Most of what I've explained here requires keeping a clean legal rating at least most of the time. The Anarchies OXP has some options for that as well as many other loverly things for a pirate or privateer or rebel against the corporate p0olice state to explore. It does add some stricter rules and makes it a bit harder to keep a clean rating, but it adds enough advantages to still be very worthwhile for the creative potential brigand or freebooter.
Now, my point in all this, is that you can't really even call all those space-for-brains NPCs you get jumped by as you're cruising along "pirates". Bah. They're just a bunch of addlepated wastrels that probably have been sniffing the laser coolant and grabbed the wrong joystick, if you know what I mean. A real pirate wouldn't be likely to fire on a single Jameson in something like a Cobra.
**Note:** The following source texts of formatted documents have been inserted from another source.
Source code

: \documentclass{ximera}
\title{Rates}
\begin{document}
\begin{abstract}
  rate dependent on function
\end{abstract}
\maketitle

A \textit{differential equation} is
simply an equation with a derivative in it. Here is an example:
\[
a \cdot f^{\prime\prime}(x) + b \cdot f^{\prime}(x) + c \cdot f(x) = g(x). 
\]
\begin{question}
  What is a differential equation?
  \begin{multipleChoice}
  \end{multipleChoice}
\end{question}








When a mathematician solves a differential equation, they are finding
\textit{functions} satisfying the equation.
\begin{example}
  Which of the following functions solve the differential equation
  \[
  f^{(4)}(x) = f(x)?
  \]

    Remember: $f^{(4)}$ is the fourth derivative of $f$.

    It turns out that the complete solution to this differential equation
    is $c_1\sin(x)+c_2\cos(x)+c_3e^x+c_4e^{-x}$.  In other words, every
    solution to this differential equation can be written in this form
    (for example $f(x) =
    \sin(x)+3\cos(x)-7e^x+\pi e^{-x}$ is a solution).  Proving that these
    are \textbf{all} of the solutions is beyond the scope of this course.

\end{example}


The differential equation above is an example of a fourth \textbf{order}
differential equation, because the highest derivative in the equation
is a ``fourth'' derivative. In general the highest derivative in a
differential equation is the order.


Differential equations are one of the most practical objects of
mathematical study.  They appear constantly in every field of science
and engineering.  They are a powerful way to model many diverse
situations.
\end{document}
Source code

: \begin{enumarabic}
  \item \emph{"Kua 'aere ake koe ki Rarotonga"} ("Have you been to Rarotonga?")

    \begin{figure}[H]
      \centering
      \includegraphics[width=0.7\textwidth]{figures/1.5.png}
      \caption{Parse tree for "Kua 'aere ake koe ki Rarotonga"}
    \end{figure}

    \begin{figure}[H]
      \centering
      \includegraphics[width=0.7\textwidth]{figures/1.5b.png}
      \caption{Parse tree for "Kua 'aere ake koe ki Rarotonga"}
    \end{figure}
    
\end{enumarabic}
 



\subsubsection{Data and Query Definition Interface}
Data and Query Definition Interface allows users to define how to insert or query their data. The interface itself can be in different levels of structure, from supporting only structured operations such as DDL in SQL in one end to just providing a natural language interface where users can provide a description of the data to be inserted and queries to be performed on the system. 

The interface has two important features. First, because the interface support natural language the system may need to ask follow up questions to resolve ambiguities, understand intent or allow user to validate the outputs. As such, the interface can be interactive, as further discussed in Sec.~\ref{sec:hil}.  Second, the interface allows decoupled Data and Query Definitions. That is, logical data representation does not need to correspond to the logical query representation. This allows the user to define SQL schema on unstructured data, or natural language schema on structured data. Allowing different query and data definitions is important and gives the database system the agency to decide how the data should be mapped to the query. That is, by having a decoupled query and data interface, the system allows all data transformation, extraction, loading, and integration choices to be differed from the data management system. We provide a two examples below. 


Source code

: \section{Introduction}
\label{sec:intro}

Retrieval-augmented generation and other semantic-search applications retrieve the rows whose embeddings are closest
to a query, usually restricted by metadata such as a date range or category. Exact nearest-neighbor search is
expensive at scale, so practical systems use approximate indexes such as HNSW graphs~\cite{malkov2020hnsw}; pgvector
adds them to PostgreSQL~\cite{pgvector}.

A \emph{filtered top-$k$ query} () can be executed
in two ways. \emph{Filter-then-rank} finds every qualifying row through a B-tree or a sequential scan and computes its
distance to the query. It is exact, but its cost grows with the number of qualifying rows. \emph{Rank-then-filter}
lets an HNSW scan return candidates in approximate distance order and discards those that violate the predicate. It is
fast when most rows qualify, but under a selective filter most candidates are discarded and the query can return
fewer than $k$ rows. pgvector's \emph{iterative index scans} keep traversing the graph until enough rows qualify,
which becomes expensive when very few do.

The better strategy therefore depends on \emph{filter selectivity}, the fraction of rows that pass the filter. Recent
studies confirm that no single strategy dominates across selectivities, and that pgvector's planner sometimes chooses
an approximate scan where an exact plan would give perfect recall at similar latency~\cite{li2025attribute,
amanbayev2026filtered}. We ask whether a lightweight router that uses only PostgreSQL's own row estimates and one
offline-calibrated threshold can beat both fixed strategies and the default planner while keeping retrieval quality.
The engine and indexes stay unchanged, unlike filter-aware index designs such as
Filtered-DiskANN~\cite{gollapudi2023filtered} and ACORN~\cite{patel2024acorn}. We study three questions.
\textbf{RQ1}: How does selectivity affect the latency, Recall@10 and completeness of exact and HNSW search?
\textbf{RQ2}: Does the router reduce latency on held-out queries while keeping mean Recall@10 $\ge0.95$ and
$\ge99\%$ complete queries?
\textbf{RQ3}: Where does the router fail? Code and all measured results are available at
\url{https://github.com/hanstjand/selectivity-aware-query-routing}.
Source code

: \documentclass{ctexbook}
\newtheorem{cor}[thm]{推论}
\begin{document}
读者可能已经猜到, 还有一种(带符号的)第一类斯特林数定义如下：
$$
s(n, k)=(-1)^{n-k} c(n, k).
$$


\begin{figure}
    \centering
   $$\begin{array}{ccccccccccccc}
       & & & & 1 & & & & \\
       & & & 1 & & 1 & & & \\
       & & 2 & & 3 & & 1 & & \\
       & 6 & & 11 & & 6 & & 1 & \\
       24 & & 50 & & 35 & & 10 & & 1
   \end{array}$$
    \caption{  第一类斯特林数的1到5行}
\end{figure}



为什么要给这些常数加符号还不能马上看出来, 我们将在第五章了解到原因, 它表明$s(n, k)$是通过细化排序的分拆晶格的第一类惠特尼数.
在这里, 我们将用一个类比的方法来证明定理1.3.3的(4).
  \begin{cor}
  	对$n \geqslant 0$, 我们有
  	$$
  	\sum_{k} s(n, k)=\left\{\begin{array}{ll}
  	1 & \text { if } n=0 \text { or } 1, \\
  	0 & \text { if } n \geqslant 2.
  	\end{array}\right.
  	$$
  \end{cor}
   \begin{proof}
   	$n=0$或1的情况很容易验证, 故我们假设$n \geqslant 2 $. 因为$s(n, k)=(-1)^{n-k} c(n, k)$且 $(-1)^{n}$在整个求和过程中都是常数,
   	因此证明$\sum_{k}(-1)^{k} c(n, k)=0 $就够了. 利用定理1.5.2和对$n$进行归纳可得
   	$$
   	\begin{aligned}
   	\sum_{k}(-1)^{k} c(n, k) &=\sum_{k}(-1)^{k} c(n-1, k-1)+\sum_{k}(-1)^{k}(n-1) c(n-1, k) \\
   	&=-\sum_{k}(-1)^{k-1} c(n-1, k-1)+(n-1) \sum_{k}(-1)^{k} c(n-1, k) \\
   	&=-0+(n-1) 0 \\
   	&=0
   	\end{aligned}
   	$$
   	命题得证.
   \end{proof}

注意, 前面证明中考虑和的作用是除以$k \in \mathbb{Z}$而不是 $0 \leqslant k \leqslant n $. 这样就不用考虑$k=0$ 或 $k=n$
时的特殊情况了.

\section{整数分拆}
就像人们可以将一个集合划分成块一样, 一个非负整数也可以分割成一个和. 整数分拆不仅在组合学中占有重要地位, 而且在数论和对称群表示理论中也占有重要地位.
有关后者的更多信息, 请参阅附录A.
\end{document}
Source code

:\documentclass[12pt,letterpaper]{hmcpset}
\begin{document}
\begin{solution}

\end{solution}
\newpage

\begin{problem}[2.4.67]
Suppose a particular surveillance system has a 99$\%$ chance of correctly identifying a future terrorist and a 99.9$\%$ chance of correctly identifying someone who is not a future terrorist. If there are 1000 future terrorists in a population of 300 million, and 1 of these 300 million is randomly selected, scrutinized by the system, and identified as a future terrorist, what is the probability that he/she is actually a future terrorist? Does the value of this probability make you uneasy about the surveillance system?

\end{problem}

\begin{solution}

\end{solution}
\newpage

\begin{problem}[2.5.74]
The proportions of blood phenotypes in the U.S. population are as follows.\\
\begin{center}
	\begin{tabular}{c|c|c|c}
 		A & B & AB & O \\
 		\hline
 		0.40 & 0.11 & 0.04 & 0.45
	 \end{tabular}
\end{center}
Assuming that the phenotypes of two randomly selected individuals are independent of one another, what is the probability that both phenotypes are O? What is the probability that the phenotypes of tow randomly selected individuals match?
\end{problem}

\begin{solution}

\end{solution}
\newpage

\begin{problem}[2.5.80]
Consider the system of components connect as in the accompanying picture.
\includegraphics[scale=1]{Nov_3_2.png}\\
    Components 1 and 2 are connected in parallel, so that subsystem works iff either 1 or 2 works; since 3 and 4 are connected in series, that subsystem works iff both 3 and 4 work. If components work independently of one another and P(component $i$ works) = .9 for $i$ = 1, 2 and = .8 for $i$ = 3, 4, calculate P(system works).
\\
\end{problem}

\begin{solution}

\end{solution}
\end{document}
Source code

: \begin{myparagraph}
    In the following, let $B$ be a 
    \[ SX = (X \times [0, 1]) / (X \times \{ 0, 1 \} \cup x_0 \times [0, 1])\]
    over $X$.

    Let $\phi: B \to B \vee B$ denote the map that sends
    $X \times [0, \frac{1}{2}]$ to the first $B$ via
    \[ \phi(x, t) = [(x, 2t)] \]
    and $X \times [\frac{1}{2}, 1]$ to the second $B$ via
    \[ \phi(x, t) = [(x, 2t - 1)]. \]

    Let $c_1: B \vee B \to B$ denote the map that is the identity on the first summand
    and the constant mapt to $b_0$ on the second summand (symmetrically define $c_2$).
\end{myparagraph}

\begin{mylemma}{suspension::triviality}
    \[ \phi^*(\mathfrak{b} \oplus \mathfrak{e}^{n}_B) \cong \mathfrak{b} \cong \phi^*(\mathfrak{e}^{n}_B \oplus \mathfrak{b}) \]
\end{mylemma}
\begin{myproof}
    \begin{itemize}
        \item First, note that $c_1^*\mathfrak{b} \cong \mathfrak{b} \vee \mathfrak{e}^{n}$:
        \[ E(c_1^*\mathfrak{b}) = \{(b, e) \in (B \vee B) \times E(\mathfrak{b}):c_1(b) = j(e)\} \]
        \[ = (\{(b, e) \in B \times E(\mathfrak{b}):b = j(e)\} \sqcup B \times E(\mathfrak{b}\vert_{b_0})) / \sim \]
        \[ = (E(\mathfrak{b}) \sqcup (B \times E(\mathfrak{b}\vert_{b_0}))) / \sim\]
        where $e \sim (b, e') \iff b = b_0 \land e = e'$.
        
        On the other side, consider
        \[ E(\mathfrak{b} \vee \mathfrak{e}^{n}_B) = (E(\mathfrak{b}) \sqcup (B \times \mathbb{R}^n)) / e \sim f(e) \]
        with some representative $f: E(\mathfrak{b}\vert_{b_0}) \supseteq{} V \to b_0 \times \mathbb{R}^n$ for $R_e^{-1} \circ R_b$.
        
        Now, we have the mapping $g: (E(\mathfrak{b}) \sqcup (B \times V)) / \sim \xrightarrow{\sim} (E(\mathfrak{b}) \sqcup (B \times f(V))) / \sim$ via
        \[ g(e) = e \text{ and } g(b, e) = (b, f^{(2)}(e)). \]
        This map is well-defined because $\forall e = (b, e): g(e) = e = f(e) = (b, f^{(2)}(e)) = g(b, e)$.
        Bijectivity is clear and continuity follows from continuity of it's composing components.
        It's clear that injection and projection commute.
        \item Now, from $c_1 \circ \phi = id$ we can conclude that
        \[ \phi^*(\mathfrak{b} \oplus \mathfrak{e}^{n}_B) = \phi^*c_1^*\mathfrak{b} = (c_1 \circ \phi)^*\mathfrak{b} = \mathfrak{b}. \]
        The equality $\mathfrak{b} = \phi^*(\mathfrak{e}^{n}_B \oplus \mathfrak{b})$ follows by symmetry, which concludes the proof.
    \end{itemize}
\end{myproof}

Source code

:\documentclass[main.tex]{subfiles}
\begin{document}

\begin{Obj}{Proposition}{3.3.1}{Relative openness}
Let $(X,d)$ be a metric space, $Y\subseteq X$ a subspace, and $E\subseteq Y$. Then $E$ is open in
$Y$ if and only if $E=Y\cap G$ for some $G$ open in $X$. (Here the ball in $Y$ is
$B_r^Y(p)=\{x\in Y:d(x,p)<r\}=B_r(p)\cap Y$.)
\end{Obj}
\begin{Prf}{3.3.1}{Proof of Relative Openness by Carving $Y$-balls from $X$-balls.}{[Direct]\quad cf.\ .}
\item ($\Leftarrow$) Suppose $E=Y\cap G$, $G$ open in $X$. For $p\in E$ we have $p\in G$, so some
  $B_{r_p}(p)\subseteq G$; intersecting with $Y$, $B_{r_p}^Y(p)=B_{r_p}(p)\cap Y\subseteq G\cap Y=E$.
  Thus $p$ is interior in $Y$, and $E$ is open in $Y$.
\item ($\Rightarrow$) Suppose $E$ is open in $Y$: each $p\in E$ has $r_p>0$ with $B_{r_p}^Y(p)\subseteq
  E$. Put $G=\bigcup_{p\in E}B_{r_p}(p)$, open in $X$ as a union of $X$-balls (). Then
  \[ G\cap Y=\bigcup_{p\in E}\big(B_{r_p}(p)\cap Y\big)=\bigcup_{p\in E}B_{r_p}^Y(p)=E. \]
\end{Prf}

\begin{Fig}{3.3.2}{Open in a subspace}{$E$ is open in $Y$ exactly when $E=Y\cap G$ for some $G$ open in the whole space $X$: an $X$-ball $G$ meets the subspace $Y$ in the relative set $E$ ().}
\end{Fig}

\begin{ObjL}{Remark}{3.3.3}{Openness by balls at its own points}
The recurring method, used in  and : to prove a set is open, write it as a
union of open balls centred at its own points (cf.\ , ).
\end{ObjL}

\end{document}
A small ship doesn't have enough of anything in the cargo bay to be likely to be worth the bother, and if the Jameson can fight at all... Well, even having to use a single missile on them would pretty surely eat up any possible profit from attacking them.
Piracy/privateering/freebooting isn't really about being trigger-happy in an "iron-ass" ship. For pirating, I fly a cargo ship (Griff Boa proto) that only has a single laser. It's almost "stock", and is a long way from "iron assed". Sure, it has turrets, but those are mostly good for keeping off hardhead missiles. I need the big cargo bay, some passenger berths, and my wits more than I need a war-wagon.
Now if you want to talk fair, what I'd like to see is a Viper having to survive to turn in a report. It kind of takes the fun out of the old saying: "Dead Vipers file no reports."